--- Material to process Enclosed Below ---

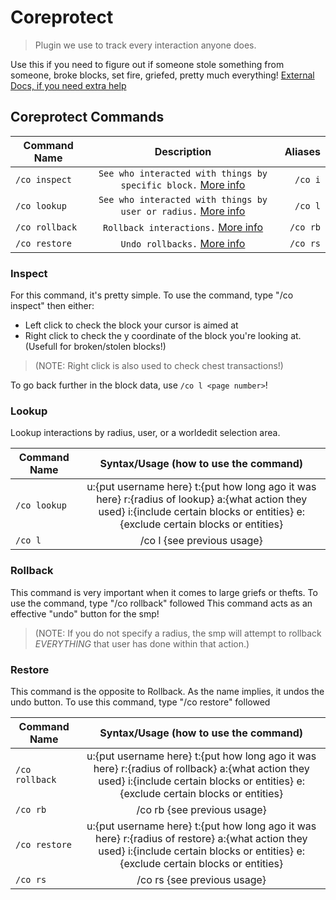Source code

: # Coreprotect

> Plugin we use to track every interaction anyone does.

Use this if you need to figure out if someone stole something from someone, broke blocks, set fire, griefed, pretty much everything! [External Docs, if you need extra help](https://docs.coreprotect.net/)
## Coreprotect Commands

| Command Name        | Description           | Aliases  |
| ------------- |:-------------:| -----:|
| `/co inspect`      | `See who interacted with things by specific block.` [More info](#Inspect) | `/co i` |
| `/co lookup`      | `See who interacted with things by user or radius.` [More info](#Lookup) | `/co l` |
| `/co rollback`      | `Rollback interactions.` [More info](#Rollback) | `/co rb` |
| `/co restore`      | `Undo rollbacks.` [More info](#Restore) | `/co rs` |

### Inspect
For this command, it's pretty simple. To use the command, type "/co inspect" then either:
* Left click to check the block your cursor is aimed at 
* Right click to check the y coordinate of the block you're looking at. (Usefull for broken/stolen blocks!)
 >(NOTE: Right click is also used to check chest transactions!)

To go back further in the block data, use `/co l <page number>`!

### Lookup
Lookup interactions by radius, user, or a worldedit selection area.

| Command Name        | Syntax/Usage  (how to use the command)  |
| ------------- |:-------------:|
| `/co lookup`      | u:{put username here} t:{put how long ago it was here} r:{radius of lookup} a:{what action they used} i:{include certain blocks or entities} e:{exclude certain blocks or entities} |
| `/co l`      | /co l {see previous usage} |


### Rollback
This command is very important when it comes to large griefs or thefts. To use the command, type "/co rollback" followed This command acts as an effective "undo" button for the smp! 
>(NOTE: If you do not specify a radius, the smp will attempt to rollback _EVERYTHING_ that user has done within that action.)

### Restore
This command is the opposite to Rollback. As the name implies, it undos the undo button. To use this command, type "/co restore" followed 

| Command Name        | Syntax/Usage  (how to use the command)  |
| ------------- |:-------------:|
| `/co rollback`  | u:{put username here} t:{put how long ago it was here} r:{radius of rollback} a:{what action they used} i:{include certain blocks or entities} e:{exclude certain blocks or entities}
| `/co rb`      | /co rb {see previous usage} |
| `/co restore`  | u:{put username here} t:{put how long ago it was here} r:{radius of restore} a:{what action they used} i:{include certain blocks or entities} e:{exclude certain blocks or entities}
| `/co rs`      | /co rs {see previous usage} |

--- End of Enclosed Material to process ---

> **Exercise requirements**
Go through the entries and copy each line holding the string "button".

> **Result below**
This command is very important when it comes to large griefs or thefts. To use the command, type "/co rollback" followed This command acts as an effective "undo" button for the smp! 
This command is the opposite to Rollback. As the name implies, it undos the undo button. To use this command, type "/co restore" followed 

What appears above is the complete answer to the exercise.